"Corporate Responses to Climate Change provides valuable and insightful guidance concerning real-world experience in response to the emerging risks of climate change. It will undoubtedly prove to be a helpful companion for those attempting to chart a fiscally and environmentally responsible course through the unexplored territory of the evolving climate regime."
- Irving Mintzer, Amber Leonard
In recent years climate change has become a leading issue on both the business and political agenda. With the Kyoto Protocol to the UN Framework Convention on Climate Change now ratified, business is bracing itself for the reality of serious regulation on the reduction of greenhouse gas emissions.
The Business of Climate Change presents a state-of-the-art analysis of corporate responses to the climate change issue. The book describes and assesses a number of recent business approaches that will help to identify effective strategies and promote the dissemination of proactive corporate practices on climate-change worldwide. By identifying the factors that cause companies to pursue low-carbon strategies and support the Kyoto process, the book will also be helpful to governments in formulating policy.
Business and industry have a crucial role to play in the implementation of the Kyoto Protocol. They are major emitters of greenhouse gases, and pressure is mounting for them to engage in a range of mitigation strategies, from emission inventorying and trading schemes to investments in low-carbon technologies. Behind the scenes a number of companies have started to develop strategies to curtail greenhouse gas emissions.
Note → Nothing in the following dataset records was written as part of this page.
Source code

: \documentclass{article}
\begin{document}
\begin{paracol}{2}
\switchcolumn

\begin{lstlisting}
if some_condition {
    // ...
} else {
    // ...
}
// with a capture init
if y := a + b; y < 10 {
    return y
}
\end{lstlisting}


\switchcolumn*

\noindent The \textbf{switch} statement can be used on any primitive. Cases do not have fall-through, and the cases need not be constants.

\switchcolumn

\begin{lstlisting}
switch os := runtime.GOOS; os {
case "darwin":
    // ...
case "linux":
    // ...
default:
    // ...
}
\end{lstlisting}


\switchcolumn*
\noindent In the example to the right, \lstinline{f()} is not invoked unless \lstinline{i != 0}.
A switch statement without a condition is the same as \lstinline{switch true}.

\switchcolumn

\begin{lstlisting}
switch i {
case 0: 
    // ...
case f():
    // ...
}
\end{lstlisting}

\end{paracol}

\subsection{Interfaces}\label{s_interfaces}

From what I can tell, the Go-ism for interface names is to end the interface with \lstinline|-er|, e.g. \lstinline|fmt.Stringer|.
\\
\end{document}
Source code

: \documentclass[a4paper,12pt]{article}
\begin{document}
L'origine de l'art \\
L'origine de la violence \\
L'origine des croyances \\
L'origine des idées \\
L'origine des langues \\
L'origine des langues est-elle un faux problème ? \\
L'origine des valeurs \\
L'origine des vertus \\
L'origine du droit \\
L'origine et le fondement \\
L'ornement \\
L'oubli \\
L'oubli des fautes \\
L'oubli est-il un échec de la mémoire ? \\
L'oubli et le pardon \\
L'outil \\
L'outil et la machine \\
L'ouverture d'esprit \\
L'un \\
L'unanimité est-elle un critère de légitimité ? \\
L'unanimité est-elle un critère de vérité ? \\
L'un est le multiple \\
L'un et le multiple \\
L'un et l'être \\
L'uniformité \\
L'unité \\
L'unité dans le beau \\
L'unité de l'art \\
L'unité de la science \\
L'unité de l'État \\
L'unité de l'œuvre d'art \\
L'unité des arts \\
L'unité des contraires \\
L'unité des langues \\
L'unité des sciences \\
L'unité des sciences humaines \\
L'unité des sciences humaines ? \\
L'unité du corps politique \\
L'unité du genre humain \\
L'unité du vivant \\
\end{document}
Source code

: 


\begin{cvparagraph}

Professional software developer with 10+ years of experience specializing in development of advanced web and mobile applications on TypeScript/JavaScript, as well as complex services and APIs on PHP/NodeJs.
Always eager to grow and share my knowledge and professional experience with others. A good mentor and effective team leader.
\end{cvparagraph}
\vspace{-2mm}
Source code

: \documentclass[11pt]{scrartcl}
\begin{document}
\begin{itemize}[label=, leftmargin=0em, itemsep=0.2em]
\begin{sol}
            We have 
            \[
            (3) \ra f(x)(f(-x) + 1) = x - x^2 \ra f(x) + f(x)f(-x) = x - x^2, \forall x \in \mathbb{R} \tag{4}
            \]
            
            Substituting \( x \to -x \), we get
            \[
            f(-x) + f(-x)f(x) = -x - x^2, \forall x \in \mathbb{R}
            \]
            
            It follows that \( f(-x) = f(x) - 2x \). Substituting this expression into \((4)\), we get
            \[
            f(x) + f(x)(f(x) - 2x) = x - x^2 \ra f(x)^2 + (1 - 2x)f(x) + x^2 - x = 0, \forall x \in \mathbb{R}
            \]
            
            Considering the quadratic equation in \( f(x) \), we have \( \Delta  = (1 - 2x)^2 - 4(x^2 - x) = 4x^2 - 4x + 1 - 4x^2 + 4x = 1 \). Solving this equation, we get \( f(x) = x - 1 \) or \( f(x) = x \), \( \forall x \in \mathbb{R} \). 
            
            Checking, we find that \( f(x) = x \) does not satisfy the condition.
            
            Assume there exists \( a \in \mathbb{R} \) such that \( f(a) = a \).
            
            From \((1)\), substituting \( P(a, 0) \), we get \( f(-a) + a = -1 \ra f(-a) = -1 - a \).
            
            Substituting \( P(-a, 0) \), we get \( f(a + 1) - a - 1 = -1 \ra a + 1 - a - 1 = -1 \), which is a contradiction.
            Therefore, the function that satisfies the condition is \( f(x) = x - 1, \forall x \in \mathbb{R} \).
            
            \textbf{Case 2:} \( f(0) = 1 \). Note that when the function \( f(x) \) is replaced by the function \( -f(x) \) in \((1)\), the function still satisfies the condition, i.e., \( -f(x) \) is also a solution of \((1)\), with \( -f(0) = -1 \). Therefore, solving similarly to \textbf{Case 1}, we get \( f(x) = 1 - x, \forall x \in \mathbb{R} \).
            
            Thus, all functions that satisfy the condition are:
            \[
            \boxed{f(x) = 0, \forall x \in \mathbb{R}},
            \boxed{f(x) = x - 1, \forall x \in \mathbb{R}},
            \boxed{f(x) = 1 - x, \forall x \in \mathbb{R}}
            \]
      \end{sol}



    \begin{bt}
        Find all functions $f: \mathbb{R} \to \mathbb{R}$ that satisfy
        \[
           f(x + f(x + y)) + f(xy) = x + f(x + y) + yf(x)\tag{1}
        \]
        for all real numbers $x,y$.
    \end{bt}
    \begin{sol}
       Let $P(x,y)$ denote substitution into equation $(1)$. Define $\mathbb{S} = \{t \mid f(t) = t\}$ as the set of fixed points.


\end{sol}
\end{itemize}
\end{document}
These strategies can be very diverse in nature. At a political level, companies try to influence policy implementation and, more specifically, to test ideas in anticipation of possible regulation on the climate change issue. At a more practical level, there are a burgeoning number of initiatives to conserve energy use in production, transportation and buildings, to develop renewables sources of energy, to measure carbon emissions and sequestrations at a detailed level, and to develop various markets for trading carbon credits among companies and countries. Some technologies, such as hybrid cars and compact fluorescent lighting, are now market realities.
Common to all these initiatives is that they operate in an environment of high complexity and uncertainty. The political implementation of the Kyoto Protocol remains uncertain and many details remain unspecified. Economic instruments such as emissions trading are favoured=, but their mechanisms are still hotly debated and the future price of credits is unknown. New markets for low-emission products and technologies are beginning to appear, but there are currently few regulatory drivers to assist their development. The impact of potential regulation on business will vary tremendously between companies and sectors. The fossil fuel and energy sectors fear the economics of action, while sectors such as insurance and agriculture fear the economics of inaction. Combined with the remaining uncertainties about what form climate change may take, corporate responses to reduce risks have to differentiate between sectors and have to be flexible. For individual companies. these big! uncertainties demand new thinking and contingency planning.